International Education Association of South Africa
- Abbreviation: IEASA
- Formation: 1997
- Type: Education Association
- Headquarters: Block F-4, Hatfield Gardens, 333 Grosvenor Street, Hatfield, Pretoria, 0083
- Location: Pretoria, South Africa;
- Region served: South Africa
- Official language: English
- President: Orla Quinlan
- Website: www.ieasa.studysa.org

= International Education Association of South Africa =

The post-apartheid era provided South African Universities and Technikons the opportunity to further enhance existing international relations, or to establish new relationships, towards promoting education in South Africa in the context of internationalization of higher education. In 1992 already, Dr Derek Swemmer (Registrar: University of the Witwatersrand) and Dr Roshen Kishun (Registrar University of Natal) started discussions that focused on areas of mutual concern and interests. One of the key challenges were to set a common agenda for all South African tertiary institutions with a key focus on internationalisation. After a number of meetings between the various stakeholders, the International Education Association of South Africa (IEASA) was officially launched on 29 January 1997.

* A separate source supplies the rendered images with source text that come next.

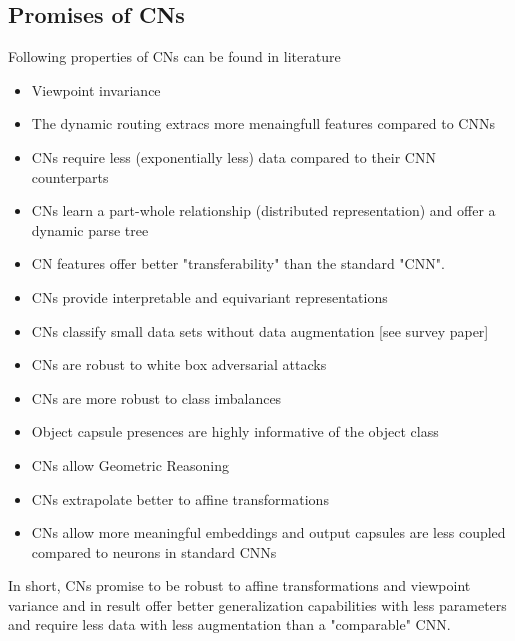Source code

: \documentclass{article}
\begin{document}
\subsection{Promises of CNs}
Following properties of CNs can be found in literature
\begin{itemize}
	\item Viewpoint invariance \cite{DBLP:conf/icann/HintonKW11}
	\item The dynamic routing extracs more menaingfull features compared to CNNs \cite{DBLP:conf/nips/SabourFH17}
	\item CNs require less (exponentially less) data compared to their CNN counterparts \cite{DBLP:conf/nips/SabourFH17} \cite{DBLP:conf/miccai/Jimenez-Sanchez18}
	\item CNs learn a part-whole relationship (distributed representation) \cite{DBLP:conf/nips/SabourFH17} and offer a dynamic parse tree \cite{DBLP:journals/corr/Peer2018}
	\item CN features offer better "transferability" than the standard "CNN". \cite{DBLP:journals/corr/Ancheng2018}
	\item CNs provide interpretable and equivariant representations \cite{DBLP:conf/nips/LenssenFL18}
	\item CNs classify small data sets without data augmentation [see survey paper]
	\item CNs are robust to white box adversarial attacks \cite{DBLP:conf/iclr/HintonSF18}
	\item CNs are more robust to class imbalances \cite{DBLP:conf/miccai/Jimenez-Sanchez18}
	\item Object capsule presences are highly informative of the object class \cite{DBLP:conf/nips/KosiorekSTH19}  \cite{DBLP:journals/corr/Arjun2020}
	\item CNs allow Geometric Reasoning \cite{DBLP:conf/nips/KosiorekSTH19}
	\item CNs extrapolate better to affine transformations \cite{cvpr/GuT20}
	\item CNs allow more meaningful embeddings and output capsules are less coupled compared to neurons in standard CNNs \cite{corr/Lin2018}
\end{itemize}
In short, CNs promise to be robust to affine transformations and viewpoint variance and in result offer better generalization capabilities with less parameters and require less data with less augmentation than a "comparable" CNN.
\end{document}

== International Education Policy ==
The International Education Association of South Africa aims to draft, monitor and/or implement policies that contribute towards international education. To this end, IEASA promotes and maintains cooperative relationships with relevant government and other departments and bodies.

== Publications ==
IEASA annually publishes Study SA, a South African publication that provides an overview of South African Higher Education issues and developments.